[RECORDS PROVIDED]
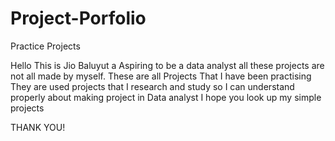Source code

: # Project-Porfolio
Practice Projects

Hello This is Jio Baluyut a Aspiring to be a data analyst all these projects are not all made by myself. These are all Projects That I have been practising 
They are used projects that I research and study so I can understand properly about making project in Data analyst
I hope you look up my simple projects 

THANK YOU!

[BRIEF] Filter the listing for the word "analyst" and copy each line that has it.

[WRITTEN SOLUTION]
Hello This is Jio Baluyut a Aspiring to be a data analyst all these projects are not all made by myself. These are all Projects That I have been practising 
They are used projects that I research and study so I can understand properly about making project in Data analyst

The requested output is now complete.